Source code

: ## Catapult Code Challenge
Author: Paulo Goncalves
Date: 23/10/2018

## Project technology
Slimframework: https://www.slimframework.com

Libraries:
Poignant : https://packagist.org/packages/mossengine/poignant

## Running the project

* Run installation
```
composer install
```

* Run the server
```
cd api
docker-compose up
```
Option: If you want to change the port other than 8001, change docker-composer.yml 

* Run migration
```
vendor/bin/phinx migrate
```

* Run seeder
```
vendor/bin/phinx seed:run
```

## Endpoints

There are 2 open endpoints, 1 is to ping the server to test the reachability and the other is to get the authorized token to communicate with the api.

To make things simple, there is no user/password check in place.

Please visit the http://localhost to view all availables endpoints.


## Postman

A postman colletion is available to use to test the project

> TASK REQUIREMENTS: All lines from the first line of the listing above through the line containing "## Endpoints" are to be retyped exactly. Leave out any other line.

> ANSWER TO THIS PROBLEM:
Source code

: ## Catapult Code Challenge
Author: Paulo Goncalves
Date: 23/10/2018

## Project technology
Slimframework: https://www.slimframework.com

Libraries:
Poignant : https://packagist.org/packages/mossengine/poignant

## Running the project

* Run installation
```
composer install
```

* Run the server
```
cd api
docker-compose up
```
Option: If you want to change the port other than 8001, change docker-composer.yml 

* Run migration
```
vendor/bin/phinx migrate
```

* Run seeder
```
vendor/bin/phinx seed:run
```

## Endpoints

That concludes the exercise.